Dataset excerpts

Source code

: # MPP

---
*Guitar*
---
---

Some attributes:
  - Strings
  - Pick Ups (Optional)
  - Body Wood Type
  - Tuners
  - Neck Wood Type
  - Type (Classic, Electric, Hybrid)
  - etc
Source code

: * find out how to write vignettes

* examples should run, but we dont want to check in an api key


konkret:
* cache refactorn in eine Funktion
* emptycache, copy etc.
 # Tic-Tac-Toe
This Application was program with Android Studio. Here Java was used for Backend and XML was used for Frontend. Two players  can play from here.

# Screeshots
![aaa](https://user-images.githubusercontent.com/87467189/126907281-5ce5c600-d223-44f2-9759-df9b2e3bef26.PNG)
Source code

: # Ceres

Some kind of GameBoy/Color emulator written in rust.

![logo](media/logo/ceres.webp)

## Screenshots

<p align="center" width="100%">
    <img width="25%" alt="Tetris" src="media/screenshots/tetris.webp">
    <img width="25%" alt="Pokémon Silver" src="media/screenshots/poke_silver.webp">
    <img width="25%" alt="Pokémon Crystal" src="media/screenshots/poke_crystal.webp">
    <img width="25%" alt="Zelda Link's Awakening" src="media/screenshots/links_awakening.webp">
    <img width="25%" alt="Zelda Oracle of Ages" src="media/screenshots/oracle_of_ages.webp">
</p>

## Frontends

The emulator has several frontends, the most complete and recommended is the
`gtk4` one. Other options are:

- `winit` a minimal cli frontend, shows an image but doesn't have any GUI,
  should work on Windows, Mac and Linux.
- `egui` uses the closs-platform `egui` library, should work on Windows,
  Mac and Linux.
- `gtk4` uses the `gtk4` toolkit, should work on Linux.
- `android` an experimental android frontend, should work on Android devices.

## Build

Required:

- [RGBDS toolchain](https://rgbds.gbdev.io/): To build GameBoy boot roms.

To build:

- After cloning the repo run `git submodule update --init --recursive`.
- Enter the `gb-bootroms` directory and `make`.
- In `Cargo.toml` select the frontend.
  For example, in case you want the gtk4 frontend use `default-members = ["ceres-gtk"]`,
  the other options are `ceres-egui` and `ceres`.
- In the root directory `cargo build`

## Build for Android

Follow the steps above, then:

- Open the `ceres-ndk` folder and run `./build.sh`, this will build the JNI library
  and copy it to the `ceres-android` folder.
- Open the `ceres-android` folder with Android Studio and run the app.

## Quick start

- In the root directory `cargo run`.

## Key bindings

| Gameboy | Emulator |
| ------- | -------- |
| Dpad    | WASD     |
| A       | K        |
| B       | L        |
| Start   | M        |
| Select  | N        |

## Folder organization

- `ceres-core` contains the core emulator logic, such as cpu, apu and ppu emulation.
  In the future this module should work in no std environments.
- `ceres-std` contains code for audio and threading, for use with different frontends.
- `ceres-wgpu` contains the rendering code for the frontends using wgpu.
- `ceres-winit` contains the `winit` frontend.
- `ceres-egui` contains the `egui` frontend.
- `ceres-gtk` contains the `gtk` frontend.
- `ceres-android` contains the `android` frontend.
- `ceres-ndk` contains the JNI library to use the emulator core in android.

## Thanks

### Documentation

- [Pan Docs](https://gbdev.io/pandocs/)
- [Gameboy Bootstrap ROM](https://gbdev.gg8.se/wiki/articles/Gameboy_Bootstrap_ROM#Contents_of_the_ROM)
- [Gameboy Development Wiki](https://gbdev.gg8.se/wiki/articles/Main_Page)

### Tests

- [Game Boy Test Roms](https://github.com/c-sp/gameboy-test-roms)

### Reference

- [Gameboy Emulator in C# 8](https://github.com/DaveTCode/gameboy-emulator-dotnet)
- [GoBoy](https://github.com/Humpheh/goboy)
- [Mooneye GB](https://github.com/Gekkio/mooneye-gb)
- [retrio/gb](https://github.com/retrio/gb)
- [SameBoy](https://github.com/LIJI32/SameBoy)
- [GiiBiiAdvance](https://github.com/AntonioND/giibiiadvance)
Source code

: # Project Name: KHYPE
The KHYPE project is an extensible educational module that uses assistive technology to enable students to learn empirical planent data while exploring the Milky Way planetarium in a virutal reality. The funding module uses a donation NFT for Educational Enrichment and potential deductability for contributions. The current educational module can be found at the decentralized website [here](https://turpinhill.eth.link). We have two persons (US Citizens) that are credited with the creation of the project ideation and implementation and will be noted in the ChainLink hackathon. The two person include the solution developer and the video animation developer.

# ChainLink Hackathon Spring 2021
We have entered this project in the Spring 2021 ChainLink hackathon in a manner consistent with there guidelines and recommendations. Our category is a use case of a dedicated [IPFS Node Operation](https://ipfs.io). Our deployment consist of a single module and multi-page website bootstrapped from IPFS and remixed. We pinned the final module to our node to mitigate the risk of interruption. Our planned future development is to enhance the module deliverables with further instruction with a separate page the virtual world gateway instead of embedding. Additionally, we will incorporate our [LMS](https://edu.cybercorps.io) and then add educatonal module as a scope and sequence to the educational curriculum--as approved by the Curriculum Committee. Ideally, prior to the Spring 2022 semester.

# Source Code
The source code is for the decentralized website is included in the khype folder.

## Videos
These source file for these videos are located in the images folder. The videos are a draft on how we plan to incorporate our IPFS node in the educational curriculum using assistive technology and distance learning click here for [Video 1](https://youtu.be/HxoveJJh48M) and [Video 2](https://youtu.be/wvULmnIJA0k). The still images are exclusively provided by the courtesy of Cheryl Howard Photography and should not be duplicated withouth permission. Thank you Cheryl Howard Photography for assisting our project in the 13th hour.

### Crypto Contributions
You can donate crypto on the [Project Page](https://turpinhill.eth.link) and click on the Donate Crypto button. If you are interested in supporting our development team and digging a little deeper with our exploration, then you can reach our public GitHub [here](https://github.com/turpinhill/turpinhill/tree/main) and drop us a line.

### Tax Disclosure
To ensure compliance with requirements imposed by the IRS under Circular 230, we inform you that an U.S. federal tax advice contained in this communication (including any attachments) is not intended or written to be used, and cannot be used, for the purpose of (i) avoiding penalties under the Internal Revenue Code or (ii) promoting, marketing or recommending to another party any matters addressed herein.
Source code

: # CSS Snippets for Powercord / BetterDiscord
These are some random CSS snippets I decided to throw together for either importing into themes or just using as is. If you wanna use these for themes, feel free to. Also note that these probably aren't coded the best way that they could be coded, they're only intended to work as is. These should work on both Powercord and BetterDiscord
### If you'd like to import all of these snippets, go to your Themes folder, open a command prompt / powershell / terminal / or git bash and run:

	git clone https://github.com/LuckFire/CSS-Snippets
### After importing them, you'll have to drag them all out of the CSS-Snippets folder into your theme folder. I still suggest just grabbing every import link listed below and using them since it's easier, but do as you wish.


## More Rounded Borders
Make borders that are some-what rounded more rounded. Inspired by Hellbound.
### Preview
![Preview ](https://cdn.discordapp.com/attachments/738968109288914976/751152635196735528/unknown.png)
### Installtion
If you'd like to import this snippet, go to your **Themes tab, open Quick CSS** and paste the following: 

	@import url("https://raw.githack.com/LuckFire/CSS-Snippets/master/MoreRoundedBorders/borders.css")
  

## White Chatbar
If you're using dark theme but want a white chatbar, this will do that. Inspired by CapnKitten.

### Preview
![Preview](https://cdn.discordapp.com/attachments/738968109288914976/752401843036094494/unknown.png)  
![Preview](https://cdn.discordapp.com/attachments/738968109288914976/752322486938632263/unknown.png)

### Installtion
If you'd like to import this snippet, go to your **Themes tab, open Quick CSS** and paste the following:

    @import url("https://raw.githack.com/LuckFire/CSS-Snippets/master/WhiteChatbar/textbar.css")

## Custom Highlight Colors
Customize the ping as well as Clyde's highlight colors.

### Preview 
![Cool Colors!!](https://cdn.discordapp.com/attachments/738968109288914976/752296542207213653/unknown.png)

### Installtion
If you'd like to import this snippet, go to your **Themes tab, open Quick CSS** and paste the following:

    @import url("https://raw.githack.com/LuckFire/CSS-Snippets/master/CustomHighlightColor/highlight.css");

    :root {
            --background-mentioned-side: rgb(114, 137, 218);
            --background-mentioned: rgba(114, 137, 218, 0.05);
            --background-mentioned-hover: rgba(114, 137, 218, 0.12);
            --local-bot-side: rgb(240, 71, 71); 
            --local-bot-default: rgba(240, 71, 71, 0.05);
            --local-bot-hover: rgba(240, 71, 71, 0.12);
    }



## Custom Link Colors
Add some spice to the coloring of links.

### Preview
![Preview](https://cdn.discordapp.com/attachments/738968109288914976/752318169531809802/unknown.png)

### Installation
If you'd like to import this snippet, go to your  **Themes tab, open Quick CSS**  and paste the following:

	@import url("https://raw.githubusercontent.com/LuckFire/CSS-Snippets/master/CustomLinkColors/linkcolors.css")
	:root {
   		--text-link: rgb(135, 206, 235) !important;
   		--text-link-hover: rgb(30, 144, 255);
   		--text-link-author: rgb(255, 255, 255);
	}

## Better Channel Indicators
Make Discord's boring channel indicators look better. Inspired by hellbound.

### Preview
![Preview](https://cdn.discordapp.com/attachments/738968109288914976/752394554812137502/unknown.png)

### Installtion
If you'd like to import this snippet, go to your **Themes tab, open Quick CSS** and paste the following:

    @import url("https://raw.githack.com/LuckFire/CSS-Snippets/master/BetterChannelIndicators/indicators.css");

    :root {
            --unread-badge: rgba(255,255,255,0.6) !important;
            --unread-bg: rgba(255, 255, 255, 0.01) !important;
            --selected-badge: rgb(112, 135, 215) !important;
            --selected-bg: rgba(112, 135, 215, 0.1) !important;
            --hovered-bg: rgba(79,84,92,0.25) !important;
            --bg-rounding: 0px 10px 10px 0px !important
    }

> Work required:
Only the lines from the start of the data to the line holding "should work on Windows, Mac and Linux." are wanted; return them exactly, both ends included.

> Output for this exercise:
Source code

: # MPP

---
*Guitar*
---
---

Some attributes:
  - Strings
  - Pick Ups (Optional)
  - Body Wood Type
  - Tuners
  - Neck Wood Type
  - Type (Classic, Electric, Hybrid)
  - etc
Source code

: * find out how to write vignettes

* examples should run, but we dont want to check in an api key


konkret:
* cache refactorn in eine Funktion
* emptycache, copy etc.
 # Tic-Tac-Toe
This Application was program with Android Studio. Here Java was used for Backend and XML was used for Frontend. Two players  can play from here.

# Screeshots
![aaa](https://user-images.githubusercontent.com/87467189/126907281-5ce5c600-d223-44f2-9759-df9b2e3bef26.PNG)
Source code

: # Ceres

Some kind of GameBoy/Color emulator written in rust.

![logo](media/logo/ceres.webp)

## Screenshots

<p align="center" width="100%">
    <img width="25%" alt="Tetris" src="media/screenshots/tetris.webp">
    <img width="25%" alt="Pokémon Silver" src="media/screenshots/poke_silver.webp">
    <img width="25%" alt="Pokémon Crystal" src="media/screenshots/poke_crystal.webp">
    <img width="25%" alt="Zelda Link's Awakening" src="media/screenshots/links_awakening.webp">
    <img width="25%" alt="Zelda Oracle of Ages" src="media/screenshots/oracle_of_ages.webp">
</p>

## Frontends

The emulator has several frontends, the most complete and recommended is the
`gtk4` one. Other options are:

- `winit` a minimal cli frontend, shows an image but doesn't have any GUI,
  should work on Windows, Mac and Linux.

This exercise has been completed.